31.2 C
Jakarta

NASA Menangkap Pertunjukan Matahari yang Epik

Published:

Solar Dynamics Observatory NASA menangkap gambar jilatan api matahari – seperti yang terlihat pada kilatan terang di sebelah kanan – pada tanggal 15 Mei 2024. Gambar tersebut menunjukkan bagian dari sinar ultraviolet ekstrem yang menyoroti material yang sangat panas dalam jilatan api dan diwarnai dengan warna teal. Kredit: NASA/SDO

Pada tanggal 15 Mei 2024, NASASolar Dynamics Observatory, yang terus memantau Matahari, menangkap gambar dua jilatan api matahari kelas X yang kuat. Yang pertama diklasifikasikan sebagai suar kelas X3.4 dan mencapai puncaknya pada 4:37 pagi ET. Suar kedua, diklasifikasikan sebagai X2.9, mencapai puncaknya pada 10:38 ET.

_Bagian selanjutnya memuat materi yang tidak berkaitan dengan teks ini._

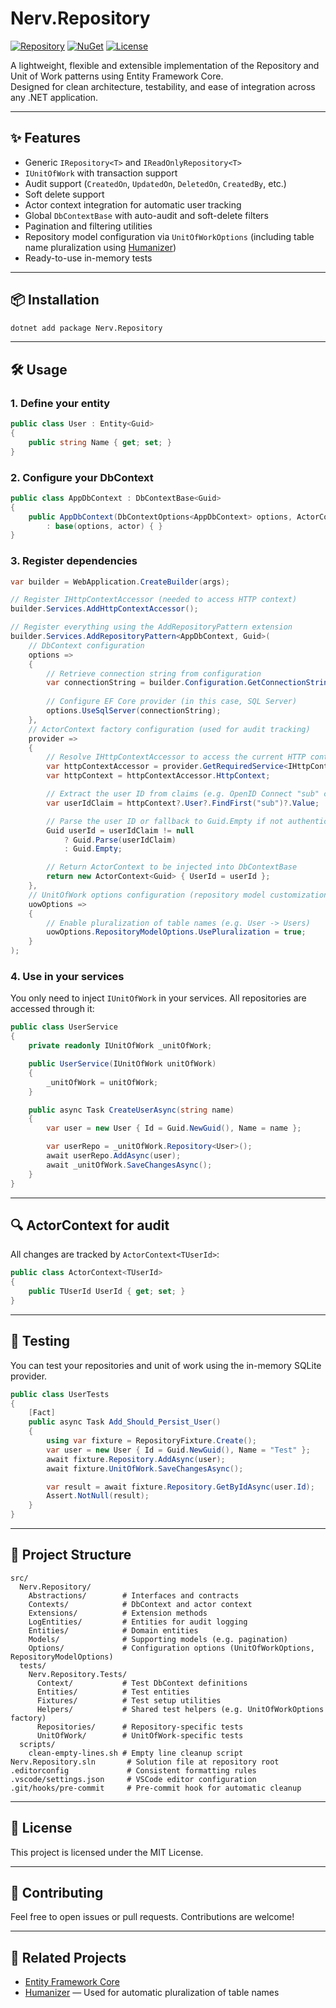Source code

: # Nerv.Repository

[![Repository](https://img.shields.io/badge/code-GitHub-blue.svg)](https://github.com/dev-github-main/Nerv.Repository)
[![NuGet](https://img.shields.io/nuget/v/Nerv.Repository.svg)](https://www.nuget.org/packages/Nerv.Repository/)
[![License](https://img.shields.io/badge/license-MIT-blue.svg)](LICENSE)

A lightweight, flexible and extensible implementation of the Repository and Unit of Work patterns using Entity Framework Core.  
Designed for clean architecture, testability, and ease of integration across any .NET application.

---

## ✨ Features

- Generic `IRepository<T>` and `IReadOnlyRepository<T>`
- `IUnitOfWork` with transaction support
- Audit support (`CreatedOn`, `UpdatedOn`, `DeletedOn`, `CreatedBy`, etc.)
- Soft delete support
- Actor context integration for automatic user tracking
- Global `DbContextBase` with auto-audit and soft-delete filters
- Pagination and filtering utilities
- Repository model configuration via `UnitOfWorkOptions` (including table name pluralization using [Humanizer](https://github.com/Humanizr/Humanizer))
- Ready-to-use in-memory tests

---

## 📦 Installation

```bash
dotnet add package Nerv.Repository
```

---

## 🛠️ Usage

### 1. Define your entity
```csharp
public class User : Entity<Guid>
{
    public string Name { get; set; }
}
```

### 2. Configure your DbContext
```csharp
public class AppDbContext : DbContextBase<Guid>
{
    public AppDbContext(DbContextOptions<AppDbContext> options, ActorContext<Guid> actor)
        : base(options, actor) { }
}
```

### 3. Register dependencies
```csharp
var builder = WebApplication.CreateBuilder(args);

// Register IHttpContextAccessor (needed to access HTTP context)
builder.Services.AddHttpContextAccessor();

// Register everything using the AddRepositoryPattern extension
builder.Services.AddRepositoryPattern<AppDbContext, Guid>(
    // DbContext configuration
    options =>
    {
        // Retrieve connection string from configuration
        var connectionString = builder.Configuration.GetConnectionString("DefaultConnection");
        
        // Configure EF Core provider (in this case, SQL Server)
        options.UseSqlServer(connectionString);
    },
    // ActorContext factory configuration (used for audit tracking)
    provider =>
    {
        // Resolve IHttpContextAccessor to access the current HTTP context
        var httpContextAccessor = provider.GetRequiredService<IHttpContextAccessor>();
        var httpContext = httpContextAccessor.HttpContext;

        // Extract the user ID from claims (e.g. OpenID Connect "sub" claim)
        var userIdClaim = httpContext?.User?.FindFirst("sub")?.Value;

        // Parse the user ID or fallback to Guid.Empty if not authenticated
        Guid userId = userIdClaim != null 
            ? Guid.Parse(userIdClaim)
            : Guid.Empty;

        // Return ActorContext to be injected into DbContextBase
        return new ActorContext<Guid> { UserId = userId };
    },
    // UnitOfWork options configuration (repository model customization)
    uowOptions =>
    {
        // Enable pluralization of table names (e.g. User -> Users)
        uowOptions.RepositoryModelOptions.UsePluralization = true;
    }
);
```

### 4. Use in your services
You only need to inject `IUnitOfWork` in your services. All repositories are accessed through it:

```csharp
public class UserService
{
    private readonly IUnitOfWork _unitOfWork;

    public UserService(IUnitOfWork unitOfWork)
    {
        _unitOfWork = unitOfWork;
    }

    public async Task CreateUserAsync(string name)
    {
        var user = new User { Id = Guid.NewGuid(), Name = name };

        var userRepo = _unitOfWork.Repository<User>();
        await userRepo.AddAsync(user);
        await _unitOfWork.SaveChangesAsync();
    }
}
```

---

## 🔍 ActorContext for audit
All changes are tracked by `ActorContext<TUserId>`:

```csharp
public class ActorContext<TUserId>
{
    public TUserId UserId { get; set; }
}
```

---

## 🧪 Testing

You can test your repositories and unit of work using the in-memory SQLite provider.

```csharp
public class UserTests
{
    [Fact]
    public async Task Add_Should_Persist_User()
    {
        using var fixture = RepositoryFixture.Create();
        var user = new User { Id = Guid.NewGuid(), Name = "Test" };
        await fixture.Repository.AddAsync(user);
        await fixture.UnitOfWork.SaveChangesAsync();

        var result = await fixture.Repository.GetByIdAsync(user.Id);
        Assert.NotNull(result);
    }
}
```

---

## 🧱 Project Structure

```
src/
  Nerv.Repository/
    Abstractions/        # Interfaces and contracts
    Contexts/            # DbContext and actor context
    Extensions/          # Extension methods
    LogEntities/         # Entities for audit logging
    Entities/            # Domain entities
    Models/              # Supporting models (e.g. pagination)
    Options/             # Configuration options (UnitOfWorkOptions, RepositoryModelOptions)
  tests/
    Nerv.Repository.Tests/
      Context/           # Test DbContext definitions
      Entities/          # Test entities
      Fixtures/          # Test setup utilities
      Helpers/           # Shared test helpers (e.g. UnitOfWorkOptions factory)
      Repositories/      # Repository-specific tests
      UnitOfWork/        # UnitOfWork-specific tests
  scripts/
    clean-empty-lines.sh # Empty line cleanup script
Nerv.Repository.sln       # Solution file at repository root
.editorconfig             # Consistent formatting rules
.vscode/settings.json     # VSCode editor configuration
.git/hooks/pre-commit     # Pre-commit hook for automatic cleanup
```

---

## 📄 License

This project is licensed under the MIT License.

---

## 🤝 Contributing

Feel free to open issues or pull requests. Contributions are welcome!

---

## 🔗 Related Projects

- [Entity Framework Core](https://docs.microsoft.com/en-us/ef/core/)
- [Humanizer](https://github.com/Humanizr/Humanizer) — Used for automatic pluralization of table names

Suar matahari adalah semburan radiasi intens yang berasal dari pelepasan energi magnetis yang terkait dengan bintik matahari. Suar ini terlihat di seluruh spektrum elektromagnetik, mulai dari gelombang radio hingga sinar gamma, dan merupakan salah satu fenomena paling kuat di tata surya. Jika diarahkan ke Bumi, jilatan api matahari dapat memengaruhi planet kita dalam beberapa cara, termasuk mengganggu komunikasi satelit, memengaruhi pengoperasian jaringan listrik, dan meningkatkan tampilan aurora (Cahaya Utara dan Selatan).

Dampaknya terhadap Bumi terutama melibatkan interaksi radiasi matahari dengan medan magnet bumi, yang dapat menyebabkan badai geomagnetik. Badai ini dapat mengganggu teknologi dan infrastruktur serta membuat astronot dan penerbangan di ketinggian terpapar radiasi tingkat tinggi.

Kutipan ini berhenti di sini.